__Stored data__.

————

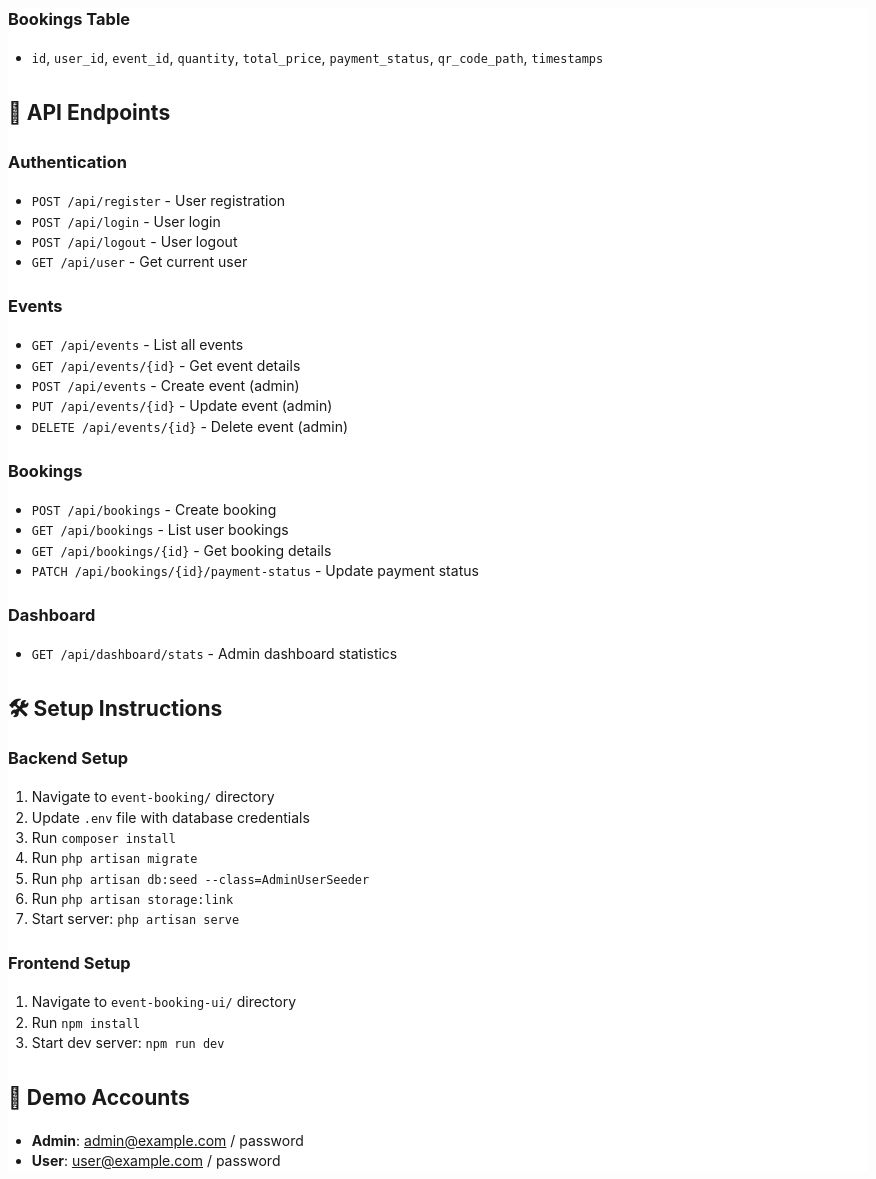 ### Bookings Table
- `id`, `user_id`, `event_id`, `quantity`, `total_price`, `payment_status`, `qr_code_path`, `timestamps`

## 🔌 API Endpoints

### Authentication
- `POST /api/register` - User registration
- `POST /api/login` - User login
- `POST /api/logout` - User logout
- `GET /api/user` - Get current user

### Events
- `GET /api/events` - List all events
- `GET /api/events/{id}` - Get event details
- `POST /api/events` - Create event (admin)
- `PUT /api/events/{id}` - Update event (admin)
- `DELETE /api/events/{id}` - Delete event (admin)

### Bookings
- `POST /api/bookings` - Create booking
- `GET /api/bookings` - List user bookings
- `GET /api/bookings/{id}` - Get booking details
- `PATCH /api/bookings/{id}/payment-status` - Update payment status

### Dashboard
- `GET /api/dashboard/stats` - Admin dashboard statistics

## 🛠️ Setup Instructions

### Backend Setup
1. Navigate to `event-booking/` directory
2. Update `.env` file with database credentials
3. Run `composer install`
4. Run `php artisan migrate`
5. Run `php artisan db:seed --class=AdminUserSeeder`
6. Run `php artisan storage:link`
7. Start server: `php artisan serve`

### Frontend Setup
1. Navigate to `event-booking-ui/` directory
2. Run `npm install`
3. Start dev server: `npm run dev`

## 🔑 Demo Accounts

- **Admin**: admin@example.com / password
- **User**: user@example.com / password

————

Pull out every line of the records above that contains the word "Start".

__Written solution__.
7. Start server: `php artisan serve`
3. Start dev server: `npm run dev`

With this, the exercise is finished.